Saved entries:
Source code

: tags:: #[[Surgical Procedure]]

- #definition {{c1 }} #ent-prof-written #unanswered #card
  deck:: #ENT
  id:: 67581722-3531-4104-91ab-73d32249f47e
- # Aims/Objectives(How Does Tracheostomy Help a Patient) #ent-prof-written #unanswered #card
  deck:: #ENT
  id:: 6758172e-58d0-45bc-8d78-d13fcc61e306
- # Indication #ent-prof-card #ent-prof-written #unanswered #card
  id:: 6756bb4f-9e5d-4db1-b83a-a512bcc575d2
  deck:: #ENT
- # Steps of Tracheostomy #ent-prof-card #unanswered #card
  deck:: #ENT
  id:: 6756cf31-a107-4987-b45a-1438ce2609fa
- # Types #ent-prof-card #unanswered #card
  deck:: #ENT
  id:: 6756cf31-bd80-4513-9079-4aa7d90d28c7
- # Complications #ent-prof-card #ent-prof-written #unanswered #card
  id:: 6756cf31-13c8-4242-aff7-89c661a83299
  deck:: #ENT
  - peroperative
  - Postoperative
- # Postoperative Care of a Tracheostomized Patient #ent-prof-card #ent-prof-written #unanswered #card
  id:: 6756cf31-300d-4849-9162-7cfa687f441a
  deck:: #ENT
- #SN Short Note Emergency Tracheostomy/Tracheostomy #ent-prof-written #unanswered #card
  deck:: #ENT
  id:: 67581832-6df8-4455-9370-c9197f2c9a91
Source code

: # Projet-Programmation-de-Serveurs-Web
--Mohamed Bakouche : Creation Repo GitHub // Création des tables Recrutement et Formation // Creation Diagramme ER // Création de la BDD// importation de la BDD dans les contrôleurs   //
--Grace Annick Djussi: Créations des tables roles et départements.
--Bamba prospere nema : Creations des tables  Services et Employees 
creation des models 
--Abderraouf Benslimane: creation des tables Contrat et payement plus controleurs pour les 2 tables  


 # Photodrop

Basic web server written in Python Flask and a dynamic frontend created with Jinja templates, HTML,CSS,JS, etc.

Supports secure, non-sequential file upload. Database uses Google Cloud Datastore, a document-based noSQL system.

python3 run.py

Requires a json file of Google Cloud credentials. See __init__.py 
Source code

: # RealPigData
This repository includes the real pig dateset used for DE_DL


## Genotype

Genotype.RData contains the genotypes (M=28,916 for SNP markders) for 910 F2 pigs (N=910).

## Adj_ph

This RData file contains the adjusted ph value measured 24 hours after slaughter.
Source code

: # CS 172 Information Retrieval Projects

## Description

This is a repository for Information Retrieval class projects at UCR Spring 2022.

**Requirement**:
Extract all the entries word for word.

**Task result**:
Source code

: tags:: #[[Surgical Procedure]]

- #definition {{c1 }} #ent-prof-written #unanswered #card
  deck:: #ENT
  id:: 67581722-3531-4104-91ab-73d32249f47e
- # Aims/Objectives(How Does Tracheostomy Help a Patient) #ent-prof-written #unanswered #card
  deck:: #ENT
  id:: 6758172e-58d0-45bc-8d78-d13fcc61e306
- # Indication #ent-prof-card #ent-prof-written #unanswered #card
  id:: 6756bb4f-9e5d-4db1-b83a-a512bcc575d2
  deck:: #ENT
- # Steps of Tracheostomy #ent-prof-card #unanswered #card
  deck:: #ENT
  id:: 6756cf31-a107-4987-b45a-1438ce2609fa
- # Types #ent-prof-card #unanswered #card
  deck:: #ENT
  id:: 6756cf31-bd80-4513-9079-4aa7d90d28c7
- # Complications #ent-prof-card #ent-prof-written #unanswered #card
  id:: 6756cf31-13c8-4242-aff7-89c661a83299
  deck:: #ENT
  - peroperative
  - Postoperative
- # Postoperative Care of a Tracheostomized Patient #ent-prof-card #ent-prof-written #unanswered #card
  id:: 6756cf31-300d-4849-9162-7cfa687f441a
  deck:: #ENT
- #SN Short Note Emergency Tracheostomy/Tracheostomy #ent-prof-written #unanswered #card
  deck:: #ENT
  id:: 67581832-6df8-4455-9370-c9197f2c9a91
Source code

: # Projet-Programmation-de-Serveurs-Web
--Mohamed Bakouche : Creation Repo GitHub // Création des tables Recrutement et Formation // Creation Diagramme ER // Création de la BDD// importation de la BDD dans les contrôleurs   //
--Grace Annick Djussi: Créations des tables roles et départements.
--Bamba prospere nema : Creations des tables  Services et Employees 
creation des models 
--Abderraouf Benslimane: creation des tables Contrat et payement plus controleurs pour les 2 tables  


 # Photodrop

Basic web server written in Python Flask and a dynamic frontend created with Jinja templates, HTML,CSS,JS, etc.

Supports secure, non-sequential file upload. Database uses Google Cloud Datastore, a document-based noSQL system.

python3 run.py

Requires a json file of Google Cloud credentials. See __init__.py 
Source code

: # RealPigData
This repository includes the real pig dateset used for DE_DL


## Genotype

Genotype.RData contains the genotypes (M=28,916 for SNP markders) for 910 F2 pigs (N=910).

## Adj_ph

This RData file contains the adjusted ph value measured 24 hours after slaughter.
Source code

: # CS 172 Information Retrieval Projects

## Description

This is a repository for Information Retrieval class projects at UCR Spring 2022.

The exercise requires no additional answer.